Qui classera Paul Otlet?

Paul OTLET, Le Livre sur le livre. Traité de doc­u­men­ta­tion, fac-sim­ilé de l’édition orig­i­nale de 1934, pré­faces de Benoît Peeters, Sylvie-Fayet Scribe et Alex Wright, Brux­elles, Impres­sions nou­velles, 2015, 38 €.

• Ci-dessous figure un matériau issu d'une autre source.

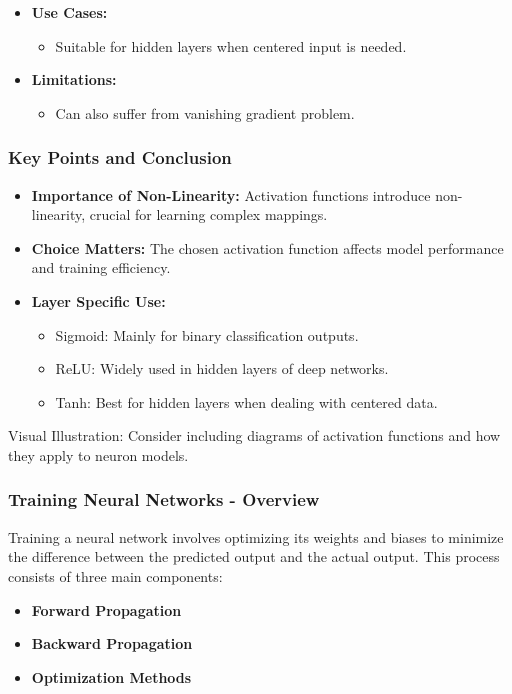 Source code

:\documentclass{beamer}
\begin{document}
\begin{frame}[fragile]
\begin{enumerate}
\begin{itemize}
\begin{itemize}
                    \end{itemize}
                \item \textbf{Use Cases:}
                    \begin{itemize}
                        \item Suitable for hidden layers when centered input is needed.
                    \end{itemize}
                \item \textbf{Limitations:}
                    \begin{itemize}
                        \item Can also suffer from vanishing gradient problem.
                    \end{itemize}
            \end{itemize}
    \end{enumerate}
\end{frame}

\begin{frame}[fragile]
    \frametitle{Key Points and Conclusion}
    \begin{itemize}
        \item \textbf{Importance of Non-Linearity:} Activation functions introduce non-linearity, crucial for learning complex mappings.
        \item \textbf{Choice Matters:} The chosen activation function affects model performance and training efficiency.
        \item \textbf{Layer Specific Use:}
            \begin{itemize}
                \item Sigmoid: Mainly for binary classification outputs.
                \item ReLU: Widely used in hidden layers of deep networks.
                \item Tanh: Best for hidden layers when dealing with centered data.
            \end{itemize}
    \end{itemize}
    \begin{block}{Visual Illustration:}
        Consider including diagrams of activation functions and how they apply to neuron models.
    \end{block}
\end{frame}

\begin{frame}[fragile]
    \frametitle{Training Neural Networks - Overview}
    Training a neural network involves optimizing its weights and biases to minimize the difference between the predicted output and the actual output. This process consists of three main components:
    \begin{itemize}
        \item \textbf{Forward Propagation}
        \item \textbf{Backward Propagation}
        \item \textbf{Optimization Methods}
    \end{itemize}
\end{frame}
\end{document}
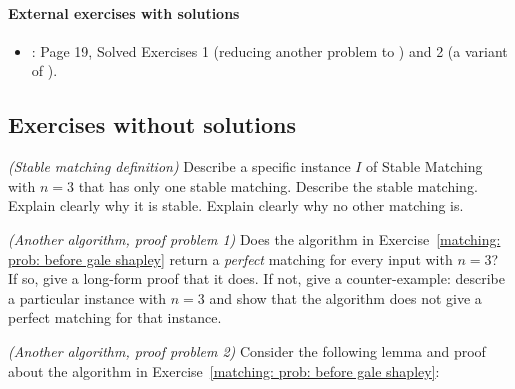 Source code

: \documentclass[11pt]{article}
\begin{document}
\paragraph{External exercises with solutions}

\begin{itemize}

\item \KT:
  Page 19, Solved Exercises 1 (reducing another problem to )
  and 2 (a variant of ).

\end{itemize}

\subsection{Exercises without solutions}

\exercise\emph{(Stable matching definition)}
Describe a specific instance $I$ of Stable Matching with $n=3$
that has only one stable matching.
Describe the stable matching. Explain clearly why it is stable.
Explain clearly why no other matching is.


\exercise\emph{(Another algorithm, proof problem 1)}
Does the algorithm in Exercise~\ref{matching: prob: before gale shapley}
return a \emph{perfect} matching for every input with $n=3$?
If so, give a long-form proof that it does.
If not, give a counter-example: describe a particular  instance with $n=3$
and show that the algorithm does not give a perfect matching for that instance.


\exercise\emph{(Another algorithm, proof problem 2)}
  Consider the following lemma and proof about the algorithm in Exercise~\ref{matching: prob: before gale shapley}:
  
\end{document}
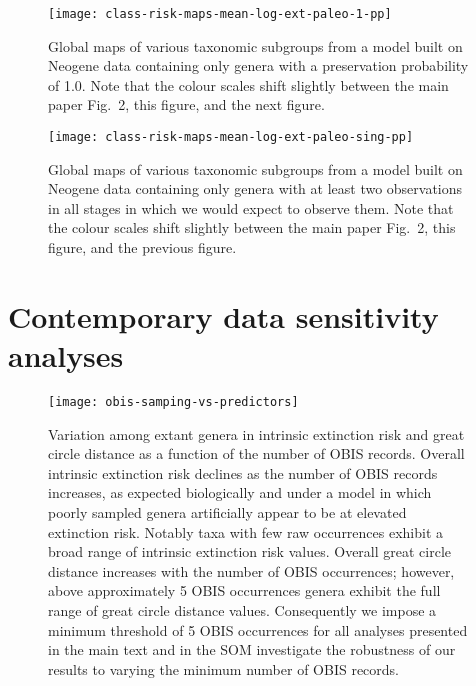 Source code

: \documentclass[11pt]{article}
\begin{document}
\begin{figure}[htbp]
\begin{center}
\texttt{[image: class-risk-maps-mean-log-ext-paleo-1-pp]}
\caption{Global maps of various taxonomic subgroups from a model built on Neogene data containing only genera with a preservation probability of 1.0. Note that the colour scales shift slightly between the main paper Fig.\ 2, this figure, and the next figure.}
\label{fig:class-maps-paleo-cull-1-pp}
\end{center}
\end{figure}

\begin{figure}[htbp]
\begin{center}
\texttt{[image: class-risk-maps-mean-log-ext-paleo-sing-pp]}
\caption{Global maps of various taxonomic subgroups from a model built on Neogene data containing only genera with at least two observations in all stages in which we would expect to observe them. Note that the colour scales shift slightly between the main paper Fig.\ 2, this figure, and the previous figure.}
\label{fig:class-maps-paleo-sing-pp}
\end{center}
\end{figure}

\clearpage

\section{Contemporary data sensitivity analyses}

\begin{figure}[htbp]
\begin{center}
\texttt{[image: obis-samping-vs-predictors]}
\caption{Variation among extant genera in intrinsic extinction risk and great circle distance as a function of the number of OBIS records. Overall intrinsic extinction risk declines as the number of OBIS records increases, as expected biologically and under a model in which poorly sampled genera artificially appear to be at elevated extinction risk. Notably taxa with few raw occurrences exhibit a broad range of intrinsic extinction risk values. Overall great circle distance increases with the number of OBIS occurrences; however, above approximately 5 OBIS occurrences genera exhibit the full range of great circle distance values. Consequently we impose a minimum threshold of 5 OBIS occurrences for all analyses presented in the main text and in the SOM investigate the robustness of our results to varying the minimum number of OBIS records.}
\label{fig:obis-sampling-vs-predictors}
\end{center}
\end{figure}
\end{document}
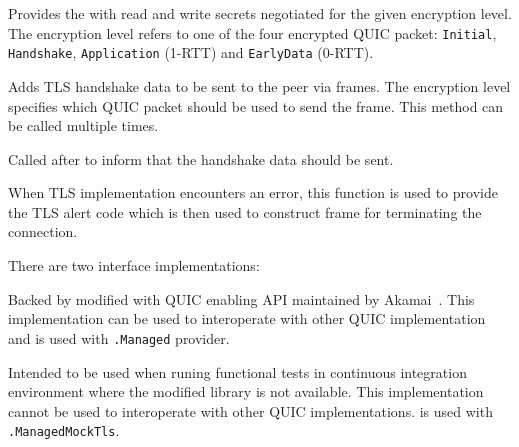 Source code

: \begin{description}

   Provides the \ManagedQuicConnection{} with read
and write secrets negotiated for the given encryption level. The encryption level refers to one of
the four encrypted QUIC packet: \texttt{Initial}, \texttt{Handshake}, \texttt{Application} (1-RTT)
and \texttt{EarlyData} (0-RTT).

Adds TLS handshake data to be sent to the peer via \CRYPTO{} frames. The encryption level specifies
which QUIC packet should be used to send the \CRYPTO{} frame. This method can be called multiple
times.

   Called after  to
inform \ManagedQuicConnection{} that the handshake data should be sent.

   When TLS implementation
encounters an error, this function is used to provide the TLS alert code which is then used to
construct \CONNECTIONCLOSE{} frame for terminating the connection.

\end{description}

There are two \ITls{} interface implementations:

\begin{itemize}

  \litem[]{\OpenSslTls{}} Backed by modified \libopenssl{} with QUIC enabling API maintained by
Akamai~\cite{AkamaiOpensslGithub}. This implementation can be used to interoperate with other QUIC implementation and is used with \texttt{\QuicImplementationProviders{}\allowbreak{}.Managed} provider.

  \litem[]{\MockTls{}} Intended to be used when runing functional tests in continuous integration environment where the modified \libopenssl{} library is not available. This implementation cannot be used to interoperate with other QUIC implementations. \MockTls{} is used with \texttt{\QuicImplementationProviders{}\allowbreak{}.ManagedMockTls}.

\end{itemize}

Les Impres­sions nou­velles ressor­tent régulière­ment Paul Otlet (1868–1944) du cab­i­net de tra­vail encom­bré de fich­es, de livres et de jour­naux en tous gen­res, où l’on souhaite qu’il ait été, après sa mort, assigné pour l’éternité. Ce « bib­lio­phil­an­thrope » belge n’aura pas seule­ment servi de mod­èle à la mas­sive fig­ure de l’Archiviste dans les Cités obscures de Schuiten et Peeters. Il a aus­si inspiré à Françoise Levie une riche biogra­phie (2006), puis sus­cité deux recueils col­lec­tifs d’études appro­fondies (2008 et 2010). Et voici que reparaît en un somptueux vol­ume fac-sim­ilé le mythique Traité de doc­u­men­ta­tion couron­né de son titre métadis­cur­sif Le Livre sur le livre, ini­tiale­ment paru en 1934.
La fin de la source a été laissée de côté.